**Data extract**
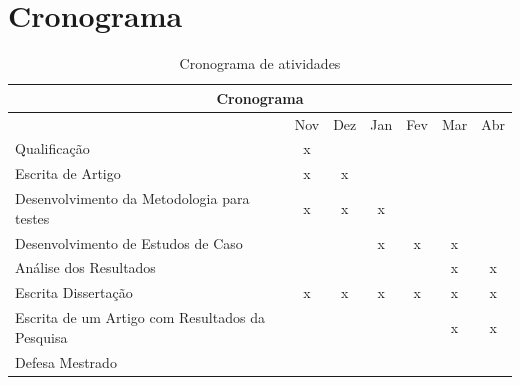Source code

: \section{Cronograma}

\begin{table}[ht]
\centering
\caption{Cronograma de atividades}
\label{my-label}
\begin{tabular}{|l|c|c|c|c|c|c|}
\hline
\multicolumn{7}{|c|}{Cronograma}                                                                                                                                                                                  \\ \hline
                                                & \multicolumn{1}{l|}{Nov} & \multicolumn{1}{l|}{Dez} & \multicolumn{1}{l|}{Jan} & \multicolumn{1}{l|}{Fev} & \multicolumn{1}{l|}{Mar} & \multicolumn{1}{l|}{Abr} \\ \hline
Qualificação                                    & x                        &                          &                          &                          &                          &                          \\ \hline
Escrita de Artigo                               & x                        & x                        &                          &                          &                          &                          \\ \hline
Desenvolvimento da Metodologia para testes      & x                        & x                        & x                        &                          &                          &                          \\ \hline
Desenvolvimento de Estudos de Caso              &                          &                          & x                        & x                        & x                        &                          \\ \hline
Análise dos Resultados                          &                          &                          &                          &                          & x                        & x                        \\ \hline
Escrita Dissertação                             & x                        & x                        & x                        & x                        & x                        & x                        \\ \hline
Escrita de um Artigo com Resultados da Pesquisa &                          &                          &                          &                          & x                        & x                        \\ \hline
Defesa Mestrado                                 &                          &                          &                          &                          &                          &                          \\ \hline
\end{tabular}
\end{table}
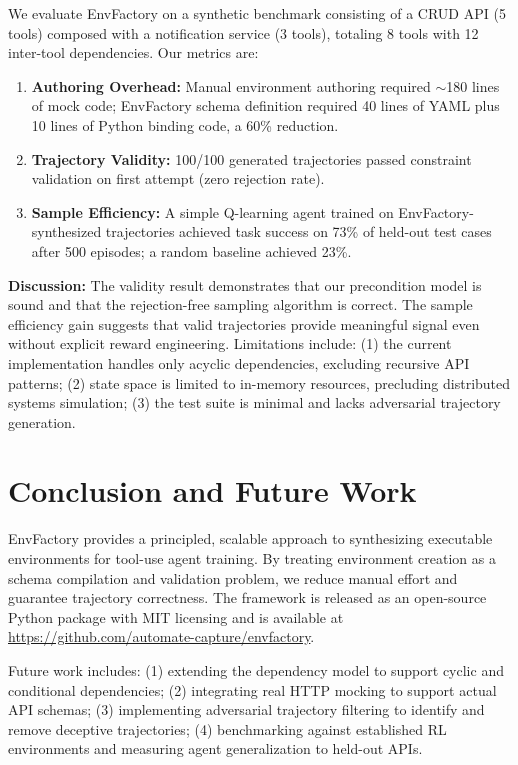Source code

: \documentclass[11pt,a4paper]{article}
\begin{document}
We evaluate EnvFactory on a synthetic benchmark consisting of a CRUD API (5 tools) composed with a notification service (3 tools), totaling 8 tools with 12 inter-tool dependencies. Our metrics are:

\begin{enumerate}
\item \textbf{Authoring Overhead:} Manual environment authoring required $\sim$180 lines of mock code; EnvFactory schema definition required 40 lines of YAML plus 10 lines of Python binding code, a 60\% reduction.
\item \textbf{Trajectory Validity:} 100/100 generated trajectories passed constraint validation on first attempt (zero rejection rate).
\item \textbf{Sample Efficiency:} A simple Q-learning agent trained on EnvFactory-synthesized trajectories achieved task success on 73\% of held-out test cases after 500 episodes; a random baseline achieved 23\%.
\end{enumerate}

\textbf{Discussion:} The validity result demonstrates that our precondition model is sound and that the rejection-free sampling algorithm is correct. The sample efficiency gain suggests that valid trajectories provide meaningful signal even without explicit reward engineering. Limitations include: (1) the current implementation handles only acyclic dependencies, excluding recursive API patterns; (2) state space is limited to in-memory resources, precluding distributed systems simulation; (3) the test suite is minimal and lacks adversarial trajectory generation.

\section{Conclusion and Future Work}

EnvFactory provides a principled, scalable approach to synthesizing executable environments for tool-use agent training. By treating environment creation as a schema compilation and validation problem, we reduce manual effort and guarantee trajectory correctness. The framework is released as an open-source Python package with MIT licensing and is available at \url{https://github.com/automate-capture/envfactory}.

Future work includes: (1) extending the dependency model to support cyclic and conditional dependencies; (2) integrating real HTTP mocking to support actual API schemas; (3) implementing adversarial trajectory filtering to identify and remove deceptive trajectories; (4) benchmarking against established RL environments and measuring agent generalization to held-out APIs.
\end{document}
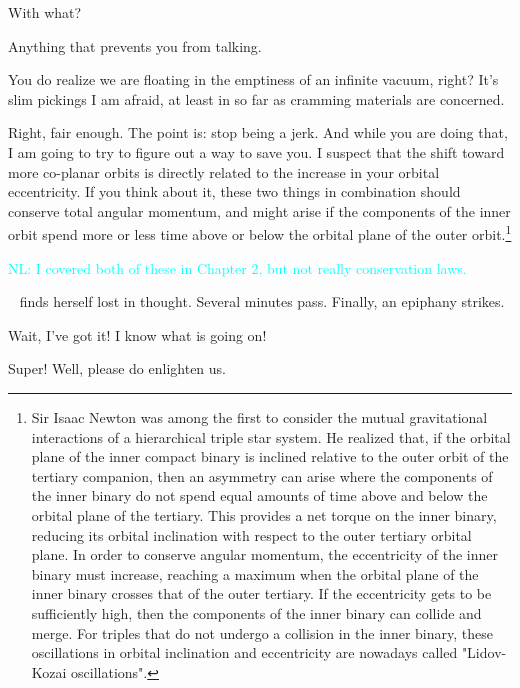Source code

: \documentclass[main.tex]{subfiles}
\begin{document}
\par \Alcyone With what?

\par \Celaeno Anything that prevents you from talking.  

\par \Alcyone You do realize we are floating in the emptiness of an infinite vacuum, right?  It's slim pickings I am afraid, at least in so far as cramming materials are concerned.

\par \Celaeno Right, fair enough.  The point is:  stop being a jerk.  And while you are doing that, I am going to try to figure out a way to save you.  I suspect that the shift toward more co-planar orbits is directly related to the increase in your orbital eccentricity.  If you think about it, these two things in combination should conserve total angular momentum, and might arise if the components of the inner orbit spend more or less time above or below the orbital plane of the outer orbit.\footnote{Sir Isaac Newton was among the first to consider the mutual gravitational interactions of a hierarchical triple star system.  He realized that, if the orbital plane of the inner compact binary is inclined relative to the outer orbit of the tertiary companion, then an asymmetry can arise where the components of the inner binary do not spend equal amounts of time above and below the orbital plane of the tertiary.  This provides a net torque on the inner binary, reducing its orbital inclination with respect to the outer tertiary orbital plane.  In order to conserve angular momentum, the eccentricity of the inner binary must increase, reaching a maximum when the orbital plane of the inner binary crosses that of the outer tertiary.  If the eccentricity gets to be sufficiently high, then the components of the inner binary can collide and merge.  For triples that do not undergo a collision in the inner binary, these oscillations in orbital inclination and eccentricity are nowadays called "Lidov-Kozai oscillations".} 

\textcolor{cyan}{NL:  I covered both of these in Chapter 2, but not really conservation laws.}

\par \nar \rmcelaeno~ finds herself lost in thought.  Several minutes pass.  Finally, an epiphany strikes.

\par \Celaeno  Wait, I've got it!  I know what is going on!

\par \Taygete  Super!  Well, please do enlighten us.
\end{document}
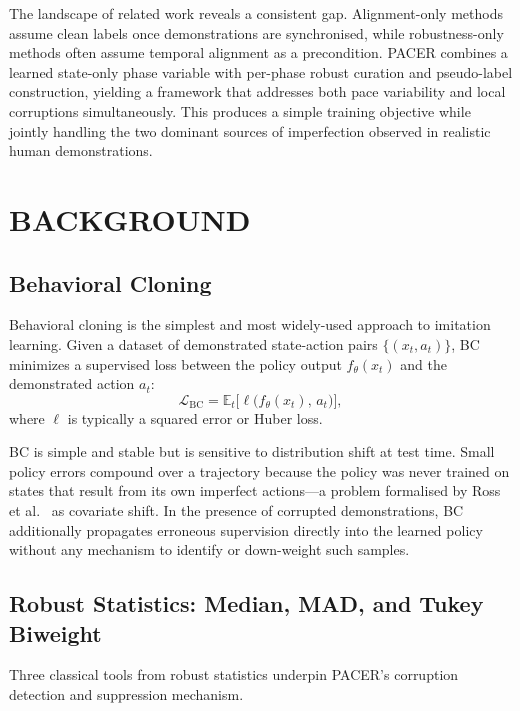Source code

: \documentclass[a4paper, 10pt, conference]{ieeeconf}
\begin{document}
The landscape of related work reveals a consistent gap.
Alignment-only methods assume clean labels once demonstrations are synchronised, while robustness-only methods often assume temporal alignment as a precondition.
PACER combines a learned state-only phase variable with per-phase robust curation and pseudo-label construction, yielding a framework that addresses both pace variability and local corruptions simultaneously.
This produces a simple training objective while jointly handling the two dominant sources of imperfection observed in realistic human demonstrations.

\section{BACKGROUND}

\subsection{Behavioral Cloning}

Behavioral cloning is the simplest and most widely-used approach to imitation learning.
Given a dataset of demonstrated state-action pairs $\{(x_t, a_t)\}$, BC minimizes a supervised loss between the policy output $f_\theta(x_t)$ and the demonstrated action $a_t$:
\begin{equation}
    \mathcal{L}_{\mathrm{BC}} = \mathbb{E}_{t}\bigl[\ell\bigl(f_\theta(x_t),\, a_t\bigr)\bigr],
\end{equation}
where $\ell$ is typically a squared error or Huber loss.

BC is simple and stable but is sensitive to distribution shift at test time.
Small policy errors compound over a trajectory because the policy was never trained on states that result from its own imperfect actions---a problem formalised by Ross et al.~\cite{ross2011dagger} as covariate shift.
In the presence of corrupted demonstrations, BC additionally propagates erroneous supervision directly into the learned policy without any mechanism to identify or down-weight such samples.

\subsection{Robust Statistics: Median, MAD, and Tukey Biweight}

Three classical tools from robust statistics underpin PACER's corruption detection and suppression mechanism.
\end{document}
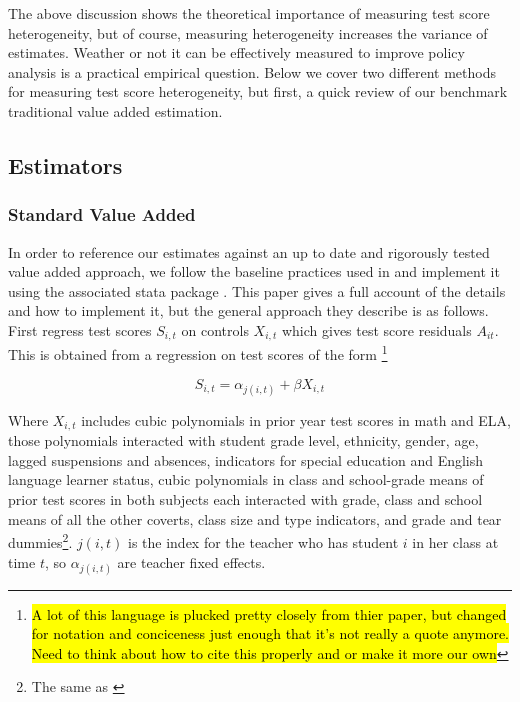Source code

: \documentclass[12pt]{article}
\theoremstyle{definition}
\theoremstyle{definition}
\theoremstyle{definition}
\theoremstyle{definition}
\begin{document}
    The above discussion shows the theoretical importance of measuring test score heterogeneity, but of course, measuring heterogeneity increases the variance of estimates. Weather or not it can be effectively measured to improve policy analysis is a practical empirical question. Below we cover two different methods for measuring test score heterogeneity, but first, a quick review of our benchmark traditional value added estimation. 


    \subsection{Estimators}
    \subsubsection{Standard Value Added}

    In order to reference our estimates against an up to date and rigorously tested value added approach, we follow the baseline practices used in \citet{chetty2014measuring1} and implement it using the associated stata package \citep{vam_stata_ado}. This paper gives a full account of the details and how to implement it, but the general approach they describe is as follows. First regress test scores $S_{i,t}$ on controls $X_{i, t}$ which gives test score residuals $A_{it}$. This is obtained from a regression on test scores of the form \footnote{\hl{A lot of this language is plucked pretty closely from thier paper, but changed for notation and conciceness just enough that it's not really a quote anymore. Need to think about how to cite this properly and or make it more our own}}

    \begin{equation}
        S_{i,t} = \alpha_{j(i, t)} + \beta X_{i, t}
    \end{equation}

    Where $X_{i, t}$ includes cubic polynomials in prior year test scores in math and ELA, those polynomials interacted with student grade level, ethnicity, gender, age, lagged suspensions and absences, indicators for special education and English language learner status, cubic polynomials in class and school-grade means of prior test scores in both subjects each interacted with grade, class and school means of all the other coverts, class size and type indicators, and grade and tear dummies\footnote{The same as \citep{chetty2014measuring1}}. $j(i, t)$ is the index for the teacher who has student $i$ in her class at time $t$, so $\alpha_{j(i, t)}$ are teacher fixed effects.
\end{document}
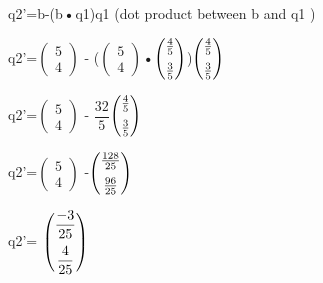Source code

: \documentclass[a4paper,12pt]{article}
\begin{document}
q2'=b-(b\textbf{•}q1)q1   \hspace{4cm} (dot product between b and q1 )\\

\vspace{1cm}

q2'=$\begin{pmatrix} 5 \\ 4 \end{pmatrix}$ -  {\huge (}$\begin{pmatrix} 5 \\ 4 \end{pmatrix}$\textbf{•}$\begin{pmatrix} \frac{4}{5} \vspace*{2mm} \\ \frac{3}{5} \end{pmatrix}${\huge  )}$\begin{pmatrix} \frac{4}{5} \vspace*{2mm} \\ \frac{3}{5} \end{pmatrix}$\\

\vspace{1cm}

q2'=$\begin{pmatrix} 5 \\ 4 \end{pmatrix}$ - $\dfrac{32}{5}$$\begin{pmatrix} \frac{4}{5}\vspace*{2mm} \\ \frac{3}{5} \end{pmatrix}$\\
\vspace{0.5cm}

q2'=$\begin{pmatrix} 5 \\ 4 \end{pmatrix}$ -$\begin{pmatrix} \frac{{\tiny 128}}{{{\tiny 25}}} \vspace*{2mm} \\ \frac{{\tiny 96}}{{{\tiny 25}}} \end{pmatrix}$\\
\vspace{0.5cm}

q2'= $\begin{pmatrix} \dfrac{-3}{25} \vspace*{2mm} \\ \dfrac{4}{25} \end{pmatrix}$ \\
\vspace{0.5cm}
\end{document}
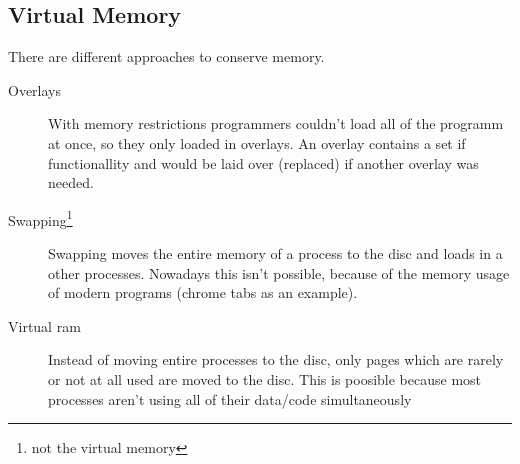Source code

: \documentclass[a4paper]{scrartcl}
\begin{document}
            \subsection{Virtual Memory}
                There are different approaches to conserve memory.
                \begin{description}
                    \item[Overlays] With memory restrictions programmers couldn't load all of the programm at once, so they only loaded in overlays. An overlay contains a set if functionallity
                        and would be laid over (replaced) if another overlay was needed.
                    \item[Swapping\footnote{not the virtual memory}] Swapping moves the entire memory of a process to the disc and loads in a other processes. Nowadays this isn't possible, because
                        of the memory usage of modern programs (chrome tabs as an example).
                    \item[Virtual ram] Instead of moving entire processes to the disc, only pages which are rarely or not at all used are moved to the disc. This is poosible because most processes
                    aren't using all of their data/code simultaneously      
                \end{description} 
\end{document}
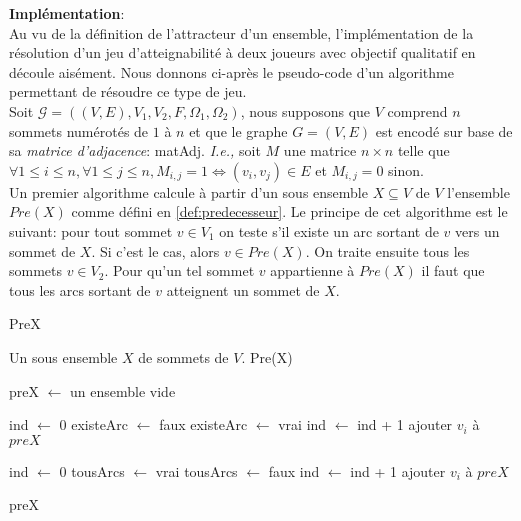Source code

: \noindent\textbf{Implémentation}:\\

Au vu de la définition de l'attracteur d'un ensemble, l'implémentation de la résolution d'un jeu d'atteignabilité à deux joueurs avec objectif qualitatif en découle aisément. Nous donnons ci-après le pseudo-code d'un algorithme permettant de résoudre ce type de jeu. \\

Soit $\mathcal{G} = ((V,E),V_{1},V_{2}, F, \Omega _{1}, \Omega _{2})$, nous supposons que $V$ comprend $n$ sommets numérotés de $1$ à $n$ et que le graphe $G = (V,E)$ est encodé sur base de sa \textit{matrice d'adjacence}: matAdj. \emph{I.e.,} soit $M$ une matrice $ n \times n $ telle que $ \forall 1 \leq i \leq n, \forall 1\leq j \leq n , M_{i,j} = 1 \Leftrightarrow (v_{i},v_{j})\in E $ et $M_{i,j} = 0$ sinon.\\

Un premier algorithme calcule à partir d'un sous ensemble $X \subseteq V$ de $V$ l'ensemble $Pre(X)$ comme défini en \ref{def:predecesseur}. Le principe de cet algorithme est le suivant: pour tout sommet $v\in V_{1}$ on teste s'il existe un arc sortant de $v$ vers un sommet de $X$. Si c'est le cas, alors $v\in Pre(X)$. On traite ensuite tous les sommets $v \in V_{2}$. Pour qu'un tel sommet $v$ appartienne à $Pre(X)$ il faut que tous les arcs sortant de $v$ atteignent un sommet de $X$.

\begin{algorithm}
	\caption{PreX}
	\begin{algorithmic}[1]
		\REQUIRE Un sous ensemble $X$ de sommets de $V$.
		\ENSURE Pre(X)
		
		\STATE preX $\leftarrow$ un ensemble vide
		
			\STATE ind $\leftarrow$ 0
			\STATE existeArc $\leftarrow$ faux
					\STATE existeArc $\leftarrow$ vrai
				\ELSE
					\STATE ind $\leftarrow$ ind + 1
				\ENDIF
			\ENDWHILE
				\STATE ajouter $v_{i}$ à $preX$
			\ENDIF
		\ENDFOR
		
			\STATE ind $\leftarrow$ 0
			\STATE tousArcs $\leftarrow$ vrai
					\STATE tousArcs $\leftarrow$ faux
				\ELSE
					\STATE ind $\leftarrow$ ind + 1
				\ENDIF
			\ENDWHILE
				\STATE ajouter $v_{i}$ à $preX$
			\ENDIF
		\ENDFOR
		
		\RETURN preX
			
\end{algorithmic}
		
\end{algorithm}

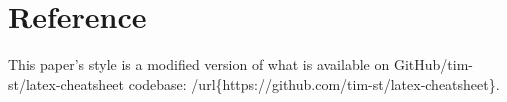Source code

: \section{Reference}
This paper's style is a modified version of what is available on GitHub/tim-st/latex-cheatsheet codebase: /url\{https://github.com/tim-st/latex-cheatsheet\}.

**Work to be completed**
Look above for the line with "EnvFactory provides a" and copy exactly from it through the line with "you from talking.", both included. Omit the pictures.

**Result for this exercise**
EnvFactory provides a principled, scalable approach to synthesizing executable environments for tool-use agent training. By treating environment creation as a schema compilation and validation problem, we reduce manual effort and guarantee trajectory correctness. The framework is released as an open-source Python package with MIT licensing and is available at \url{https://github.com/automate-capture/envfactory}.

Future work includes: (1) extending the dependency model to support cyclic and conditional dependencies; (2) integrating real HTTP mocking to support actual API schemas; (3) implementing adversarial trajectory filtering to identify and remove deceptive trajectories; (4) benchmarking against established RL environments and measuring agent generalization to held-out APIs.
\end{document}
Source code

: \documentclass[main.tex]{subfiles}
\begin{document}
\par \Alcyone With what?

\par \Celaeno Anything that prevents you from talking.  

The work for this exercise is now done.